THE TASK » All of the entries are to be repeated exactly, with no pictures included.

RECORDS PROVIDED »
*** Begin section ***

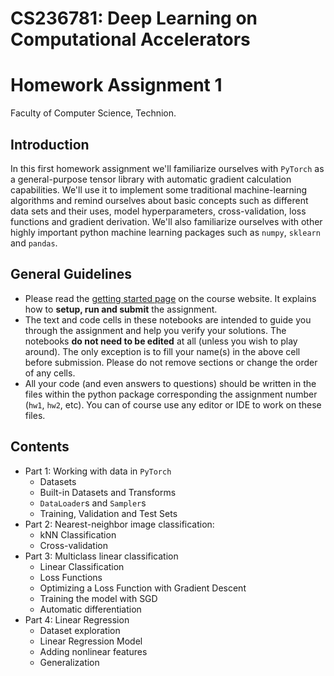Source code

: 
# CS236781: Deep Learning on Computational Accelerators

# Homework Assignment 1

Faculty of Computer Science, Technion.

## Introduction

In this first homework assignment we'll familiarize ourselves with `PyTorch` as a
general-purpose tensor library with automatic gradient calculation capabilities.
We'll use it to implement some traditional machine-learning algorithms and remind ourselves about
basic concepts such as different data sets and their uses, model hyperparameters, cross-validation,
loss functions and gradient derivation. We'll also familiarize ourselves with other highly important
python machine learning packages such as `numpy`, `sklearn` and `pandas`.

## General Guidelines

- Please read the [getting started page](https://vistalab-technion.github.io/cs236781/assignments/getting-started)
  on the course website. It explains how to **setup, run and submit** the assignment.
- The text and code cells in these notebooks are intended to guide you through the
  assignment and help you verify your solutions.
  The notebooks **do not need to be edited** at all (unless you wish to play around).
  The only exception is to fill your name(s) in the above cell before submission.
  Please do not remove sections or change the order of any cells.
- All your code (and even answers to questions) should be written in the files
  within the python package corresponding the assignment number (`hw1`, `hw2`, etc).
  You can of course use any editor or IDE to work on these files.

## Contents

- Part 1: Working with data in `PyTorch`
  - Datasets
  - Built-in Datasets and Transforms
  - `DataLoader`s and `Sampler`s
  - Training, Validation and Test Sets
- Part 2: Nearest-neighbor image classification:
  - kNN Classification
  - Cross-validation
- Part 3: Multiclass linear classification
  - Linear Classification
  - Loss Functions
  - Optimizing a Loss Function with Gradient Descent
  - Training the model with SGD
  - Automatic differentiation
- Part 4: Linear Regression
  - Dataset exploration
  - Linear Regression Model
  - Adding nonlinear features
  - Generalization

*** End section ***

FINAL ANSWER »
Source code

: 
# CS236781: Deep Learning on Computational Accelerators

# Homework Assignment 1

Faculty of Computer Science, Technion.

## Introduction

In this first homework assignment we'll familiarize ourselves with `PyTorch` as a
general-purpose tensor library with automatic gradient calculation capabilities.
We'll use it to implement some traditional machine-learning algorithms and remind ourselves about
basic concepts such as different data sets and their uses, model hyperparameters, cross-validation,
loss functions and gradient derivation. We'll also familiarize ourselves with other highly important
python machine learning packages such as `numpy`, `sklearn` and `pandas`.

## General Guidelines

- Please read the [getting started page](https://vistalab-technion.github.io/cs236781/assignments/getting-started)
  on the course website. It explains how to **setup, run and submit** the assignment.
- The text and code cells in these notebooks are intended to guide you through the
  assignment and help you verify your solutions.
  The notebooks **do not need to be edited** at all (unless you wish to play around).
  The only exception is to fill your name(s) in the above cell before submission.
  Please do not remove sections or change the order of any cells.
- All your code (and even answers to questions) should be written in the files
  within the python package corresponding the assignment number (`hw1`, `hw2`, etc).
  You can of course use any editor or IDE to work on these files.

## Contents

- Part 1: Working with data in `PyTorch`
  - Datasets
  - Built-in Datasets and Transforms
  - `DataLoader`s and `Sampler`s
  - Training, Validation and Test Sets
- Part 2: Nearest-neighbor image classification:
  - kNN Classification
  - Cross-validation
- Part 3: Multiclass linear classification
  - Linear Classification
  - Loss Functions
  - Optimizing a Loss Function with Gradient Descent
  - Training the model with SGD
  - Automatic differentiation
- Part 4: Linear Regression
  - Dataset exploration
  - Linear Regression Model
  - Adding nonlinear features
  - Generalization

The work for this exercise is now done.